Information:
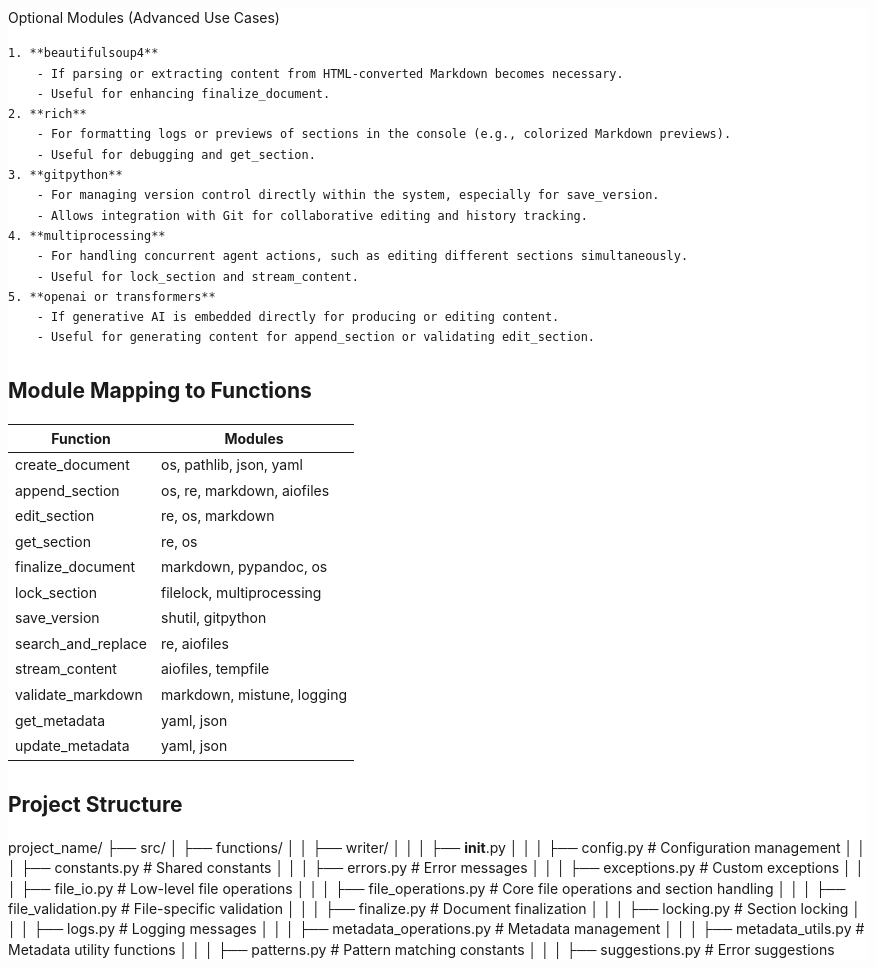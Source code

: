 Optional Modules (Advanced Use Cases)

    1. **beautifulsoup4**
        - If parsing or extracting content from HTML-converted Markdown becomes necessary.
        - Useful for enhancing finalize_document.
    2. **rich**
        - For formatting logs or previews of sections in the console (e.g., colorized Markdown previews).
        - Useful for debugging and get_section.
    3. **gitpython**
        - For managing version control directly within the system, especially for save_version.
        - Allows integration with Git for collaborative editing and history tracking.
    4. **multiprocessing**
        - For handling concurrent agent actions, such as editing different sections simultaneously.
        - Useful for lock_section and stream_content.
    5. **openai or transformers**
        - If generative AI is embedded directly for producing or editing content.
        - Useful for generating content for append_section or validating edit_section.

## Module Mapping to Functions

| Function | Modules |
|----------|---------|
| create_document | os, pathlib, json, yaml |
| append_section | os, re, markdown, aiofiles |
| edit_section | re, os, markdown |
| get_section | re, os |
| finalize_document | markdown, pypandoc, os |
| lock_section | filelock, multiprocessing |
| save_version | shutil, gitpython |
| search_and_replace | re, aiofiles |
| stream_content | aiofiles, tempfile |
| validate_markdown | markdown, mistune, logging |
| get_metadata | yaml, json |
| update_metadata | yaml, json |

## Project Structure
project_name/
├── src/
│   ├── functions/
│   │   ├── writer/
│   │   │   ├── __init__.py
│   │   │   ├── config.py               # Configuration management
│   │   │   ├── constants.py            # Shared constants
│   │   │   ├── errors.py               # Error messages
│   │   │   ├── exceptions.py           # Custom exceptions
│   │   │   ├── file_io.py             # Low-level file operations
│   │   │   ├── file_operations.py      # Core file operations and section handling
│   │   │   ├── file_validation.py      # File-specific validation
│   │   │   ├── finalize.py            # Document finalization
│   │   │   ├── locking.py             # Section locking
│   │   │   ├── logs.py                # Logging messages
│   │   │   ├── metadata_operations.py  # Metadata management
│   │   │   ├── metadata_utils.py       # Metadata utility functions
│   │   │   ├── patterns.py            # Pattern matching constants
│   │   │   ├── suggestions.py         # Error suggestions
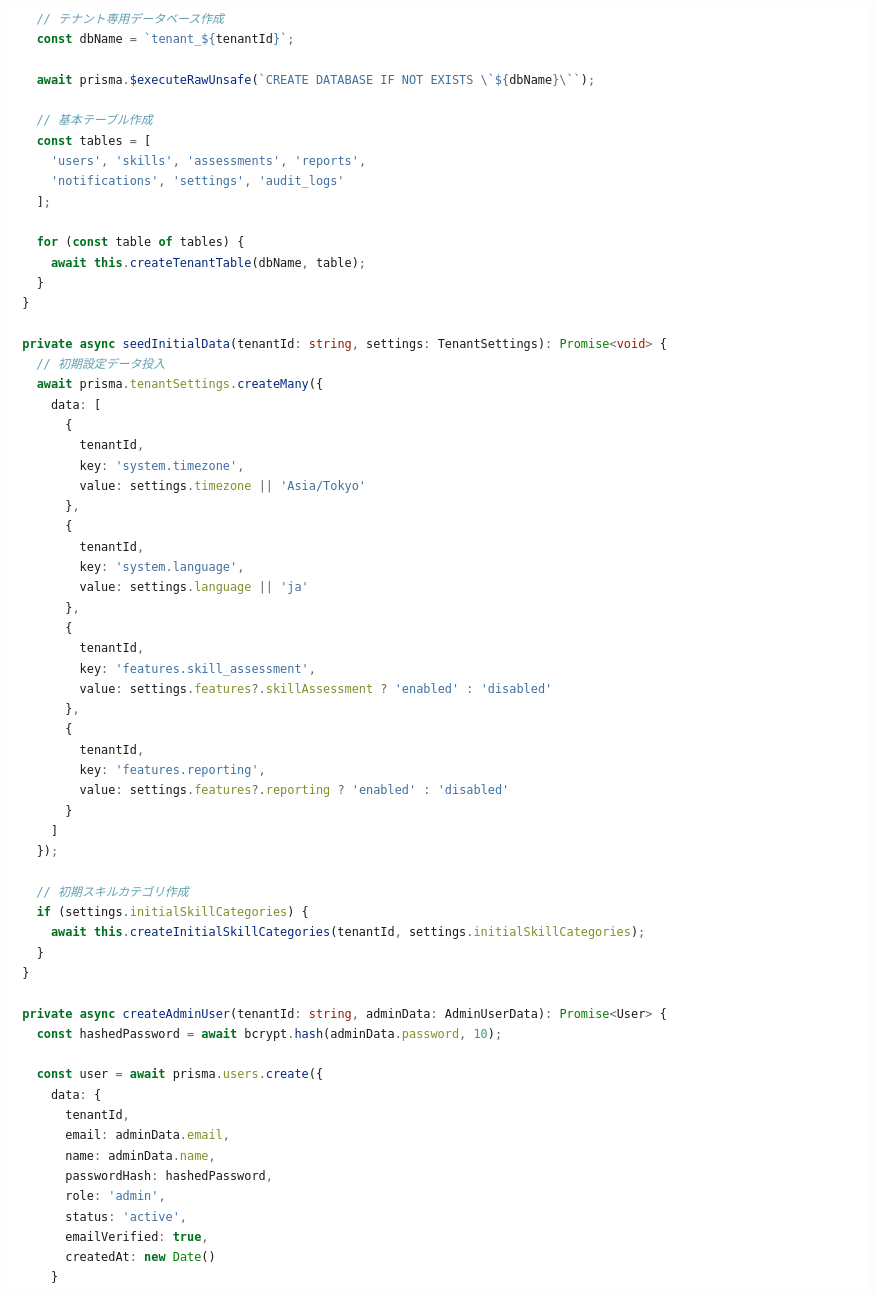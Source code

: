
 ```typescript
    // テナント専用データベース作成
    const dbName = `tenant_${tenantId}`;
    
    await prisma.$executeRawUnsafe(`CREATE DATABASE IF NOT EXISTS \`${dbName}\``);
    
    // 基本テーブル作成
    const tables = [
      'users', 'skills', 'assessments', 'reports', 
      'notifications', 'settings', 'audit_logs'
    ];
    
    for (const table of tables) {
      await this.createTenantTable(dbName, table);
    }
  }
  
  private async seedInitialData(tenantId: string, settings: TenantSettings): Promise<void> {
    // 初期設定データ投入
    await prisma.tenantSettings.createMany({
      data: [
        {
          tenantId,
          key: 'system.timezone',
          value: settings.timezone || 'Asia/Tokyo'
        },
        {
          tenantId,
          key: 'system.language',
          value: settings.language || 'ja'
        },
        {
          tenantId,
          key: 'features.skill_assessment',
          value: settings.features?.skillAssessment ? 'enabled' : 'disabled'
        },
        {
          tenantId,
          key: 'features.reporting',
          value: settings.features?.reporting ? 'enabled' : 'disabled'
        }
      ]
    });
    
    // 初期スキルカテゴリ作成
    if (settings.initialSkillCategories) {
      await this.createInitialSkillCategories(tenantId, settings.initialSkillCategories);
    }
  }
  
  private async createAdminUser(tenantId: string, adminData: AdminUserData): Promise<User> {
    const hashedPassword = await bcrypt.hash(adminData.password, 10);
    
    const user = await prisma.users.create({
      data: {
        tenantId,
        email: adminData.email,
        name: adminData.name,
        passwordHash: hashedPassword,
        role: 'admin',
        status: 'active',
        emailVerified: true,
        createdAt: new Date()
      }
```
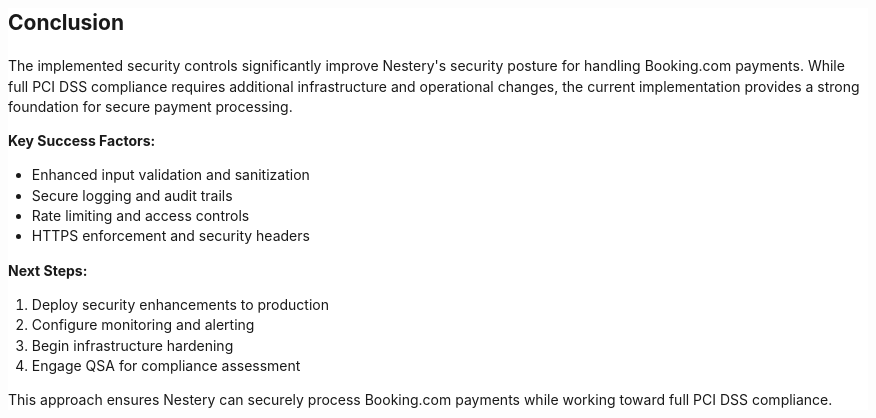## Conclusion

The implemented security controls significantly improve Nestery's security posture for handling Booking.com payments. While full PCI DSS compliance requires additional infrastructure and operational changes, the current implementation provides a strong foundation for secure payment processing.

**Key Success Factors:**
- Enhanced input validation and sanitization
- Secure logging and audit trails
- Rate limiting and access controls
- HTTPS enforcement and security headers

**Next Steps:**
1. Deploy security enhancements to production
2. Configure monitoring and alerting
3. Begin infrastructure hardening
4. Engage QSA for compliance assessment

This approach ensures Nestery can securely process Booking.com payments while working toward full PCI DSS compliance.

What you need to do: Could you reproduce exactly the lines from the first line of the listing through the line containing "and section handling", both included, with pictures left out?

Written response:
Source code

: Optional Modules (Advanced Use Cases)

    1. **beautifulsoup4**
        - If parsing or extracting content from HTML-converted Markdown becomes necessary.
        - Useful for enhancing finalize_document.
    2. **rich**
        - For formatting logs or previews of sections in the console (e.g., colorized Markdown previews).
        - Useful for debugging and get_section.
    3. **gitpython**
        - For managing version control directly within the system, especially for save_version.
        - Allows integration with Git for collaborative editing and history tracking.
    4. **multiprocessing**
        - For handling concurrent agent actions, such as editing different sections simultaneously.
        - Useful for lock_section and stream_content.
    5. **openai or transformers**
        - If generative AI is embedded directly for producing or editing content.
        - Useful for generating content for append_section or validating edit_section.

## Module Mapping to Functions

| Function | Modules |
|----------|---------|
| create_document | os, pathlib, json, yaml |
| append_section | os, re, markdown, aiofiles |
| edit_section | re, os, markdown |
| get_section | re, os |
| finalize_document | markdown, pypandoc, os |
| lock_section | filelock, multiprocessing |
| save_version | shutil, gitpython |
| search_and_replace | re, aiofiles |
| stream_content | aiofiles, tempfile |
| validate_markdown | markdown, mistune, logging |
| get_metadata | yaml, json |
| update_metadata | yaml, json |

## Project Structure
project_name/
├── src/
│   ├── functions/
│   │   ├── writer/
│   │   │   ├── __init__.py
│   │   │   ├── config.py               # Configuration management
│   │   │   ├── constants.py            # Shared constants
│   │   │   ├── errors.py               # Error messages
│   │   │   ├── exceptions.py           # Custom exceptions
│   │   │   ├── file_io.py             # Low-level file operations
│   │   │   ├── file_operations.py      # Core file operations and section handling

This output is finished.